If you consume more of a product if there is an increase in your income, it is called a normal good. Due to increase in your budget, you forego consumption of a good that gave you less utility and switch to the new product as it gives you more satisfaction (due to whatever reason i.e. quality, brand, etc.)
Income elasticity of demand is defined as percentage change in quantity demanded divided by percentage change income. If quantity demanded increases with increase in income, the income elasticity is a positive number. If follows that a normal good should have positive income elasticity.
Following are a few examples of a normal good:
- Luxury goods such as Lamborghinis, designer perfumes and clothes; because if there is increase in your income level, you can afford to pay for the upgrade in your social status.
- Vacations and other leisure activities; if your income is high, you can afford to take off from work, bear the travel and hotel costs, etc.

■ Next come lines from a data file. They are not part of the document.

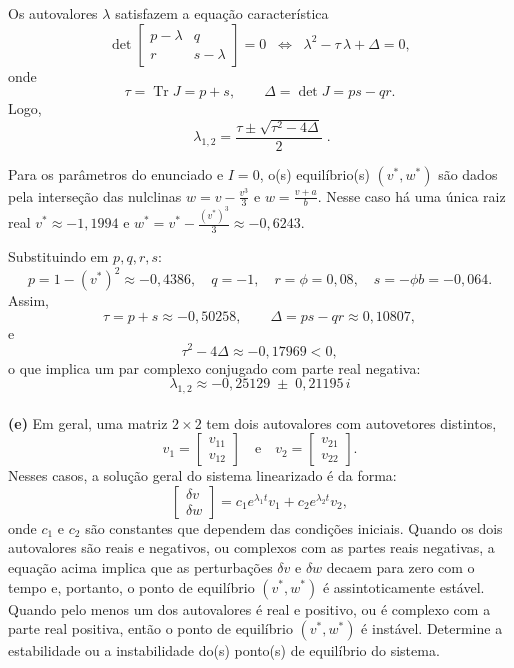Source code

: \documentclass[english,11pt,a4paper]{article}
\begin{document}
	\noindent Os autovalores \(\lambda\) satisfazem a equação característica
	\[
	\det\!\begin{bmatrix}
		p-\lambda & q\\
		r & s-\lambda
	\end{bmatrix}=0
	\;\;\Longleftrightarrow\;\;
	\lambda^2 - \tau\,\lambda + \Delta = 0,
	\]
	onde
	\[
	\tau=\operatorname{Tr}J = p+s, 
	\qquad 
	\Delta=\det J = ps - qr .
	\]
	Logo,
	\[
	\boxed{\;\lambda_{1,2}=\frac{\tau \pm \sqrt{\tau^{2}-4\Delta}}{2}\; }.
	\]
	
	\noindent Para os parâmetros do enunciado e \(I=0\), o(s) equilíbrio(s) \((v^\ast,w^\ast)\) são dados pela interseção das nulclinas
	\(
	w = v - \frac{v^3}{3}
	\)
	e
	\(
	w = \frac{v+a}{b}
	\).
	Nesse caso há uma única raiz real \(v^\ast \approx -1{,}1994\) e 
	\(
	w^\ast = v^\ast - \frac{(v^\ast)^3}{3} \approx -0{,}6243.
	\)
	
	\noindent Substituindo em \(p,q,r,s\):
	\[
	p = 1-(v^\ast)^2 \approx -0{,}4386,\quad
	q=-1,\quad
	r=\phi=0{,}08,\quad
	s=-\phi b=-0{,}064.
	\]
	Assim,
	\[
	\tau=p+s \approx -0{,}50258,
	\qquad
	\Delta=ps-qr \approx 0{,}10807,
	\]
	e
	\[
	\tau^2-4\Delta \approx -0{,}17969 < 0,
	\]
	o que implica um par complexo conjugado com parte real negativa:
	\[
	\boxed{\;
		\lambda_{1,2} \approx -0{,}25129 \;\pm\; 0{,}21195\,i
		\;}
	\]\\
	
	
	\noindent\textbf{(e)} Em geral, uma matriz $2 \times 2$ tem dois autovalores com autovetores distintos,
	\[
	v_1 =
	\begin{bmatrix}
		v_{11} \\
		v_{12}
	\end{bmatrix}
	\quad \text{e} \quad
	v_2 =
	\begin{bmatrix}
		v_{21} \\
		v_{22}
	\end{bmatrix}.
	\]
	Nesses casos, a solução geral do sistema linearizado é da forma:
	\[
	\begin{bmatrix}
		\delta v \\
		\delta w
	\end{bmatrix}
	= c_1 e^{\lambda_1 t} v_1 + c_2 e^{\lambda_2 t} v_2,
	\]
	onde $c_1$ e $c_2$ são constantes que dependem das condições iniciais. Quando os dois autovalores são reais e negativos, ou complexos com as partes reais negativas, a equação acima implica que as perturbações $\delta v$ e $\delta w$ decaem para zero com o tempo e, portanto, o ponto de equilíbrio $(v^*, w^*)$ é assintoticamente estável. Quando pelo menos um dos autovalores é real e positivo, ou é complexo com a parte real positiva, então o ponto de equilíbrio $(v^*, w^*)$ é instável. Determine a estabilidade ou a instabilidade do(s) ponto(s) de equilíbrio do sistema.
	
\end{document}
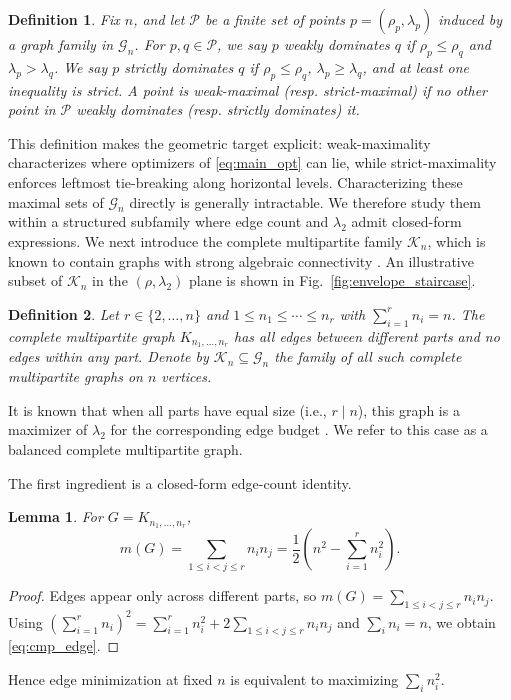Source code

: \documentclass[letterpaper, 10 pt, conference]{ieeeconf}  %
\newtheorem{lemma}{Lemma}
\newtheorem{definition}{Definition}
\newcommand{\1}{\mathbf{1}}
\newcommand{\0}{\mathbf{0}}
\begin{document}
\begin{definition}
Fix \(n\), and let \(\mathcal P\) be a finite set of points \(p=(\rho_p,\lambda_p)\) induced by a graph family in \(\mathcal G_n\).
For \(p,q\in\mathcal P\), we say \(p\) \emph{weakly dominates} \(q\) if \(\rho_p\le \rho_q\) and \(\lambda_p>\lambda_q\).
We say \(p\) \emph{strictly dominates} \(q\) if \(\rho_p\le \rho_q\), \(\lambda_p\ge \lambda_q\), and at least one inequality is strict.
A point is \emph{weak-maximal} (resp. \emph{strict-maximal}) if no other point in \(\mathcal P\) weakly dominates (resp. strictly dominates) it.
\end{definition}
This definition makes the geometric target explicit: weak-maximality characterizes where optimizers of \eqref{eq:main_opt} can lie, while strict-maximality enforces leftmost tie-breaking along horizontal levels.
Characterizing these maximal sets of \(\mathcal G_n\) directly is generally intractable.
We therefore study them within a structured subfamily where edge count and \(\lambda_2\) admit closed-form expressions.
We next introduce the complete multipartite family \(\mathcal K_n\), which is known to contain graphs with strong algebraic connectivity \cite{ogiwara,Shahbaz23}.
An illustrative subset of \(\mathcal K_n\) in the \((\rho,\lambda_2)\) plane is shown in Fig.~\ref{fig:envelope_staircase}.
\begin{definition}
Let \(r\in\{2,\dots,n\}\) and \(1\le n_1\le \cdots \le n_r\) with \(\sum_{i=1}^r n_i=n\).
The complete multipartite graph \(K_{n_1,\dots,n_r}\) has all edges between different parts and no edges within any part.
Denote by \(\mathcal K_n\subseteq\mathcal G_n\) the family of all such complete multipartite graphs on \(n\) vertices.
\end{definition}
It is known that when all parts have equal size (i.e., \(r\mid n\)), this graph is a maximizer of \(\lambda_2\) for the corresponding edge budget \cite{ishii2016extensions}.
We refer to this case as a balanced complete multipartite graph.

The first ingredient is a closed-form edge-count identity.
\begin{lemma}\label{lem:cmp_edge_count}
For \(G=K_{n_1,\dots,n_r}\),
\begin{equation}
m(G)=\sum_{1\le i<j\le r}n_i n_j
=\frac{1}{2}\left(n^2-\sum_{i=1}^r n_i^2\right).
\label{eq:cmp_edge}
\end{equation}
\end{lemma}
\begin{proof}
Edges appear only across different parts, so \(m(G)=\sum_{1\le i<j\le r} n_i n_j\).
Using \(\left(\sum_{i=1}^r n_i\right)^2=\sum_{i=1}^r n_i^2+2\sum_{1\le i<j\le r} n_i n_j\) and \(\sum_i n_i=n\), we obtain \eqref{eq:cmp_edge}.
\end{proof}
Hence edge minimization at fixed \(n\) is equivalent to maximizing \(\sum_i n_i^2\).
\end{document}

- Taxis and ride-hailing services like Uber; if you have more income, you can switch from crowded public transportation to cabs and other dedicated modes of transportation.
- Education; if your income is high, you can afford university degrees (education can also be an inferior good for some people).
- High-end restaurants; with increase in income, you can afford the luxury of expensive dine-outs
If you consume less of a product if there is an increase in your income, the product is an inferior good. If is inferior because it gives you less satisfaction and you switch to better products if your budget permits.
An inferior good has a negative income elasticity of demand.
Examples of inferior goods include:
- Public transportation: if your income decreases, you switch from taxis to public transport because it is less expensive.
- McDonalds (when compared to high-end eateries): because fast food outlets are less heavy on your pocket.
- Education: if you income falls, you might be inclined to pursue further education to increase your future income.
If we plot the quantity demanded on x-axis and income level on y-axis, we get an upward-sloping curve for a normal good and a downward sloping curve for an inferior good.
Understanding of a normal good and an inferior good is important because it tells us what will happen to demand for different products in booms and busts. Demand for normal goods (say Uber, Airbnb) should increase as the general income level rises and demand for inferior goods should increase if the economy is in a recession.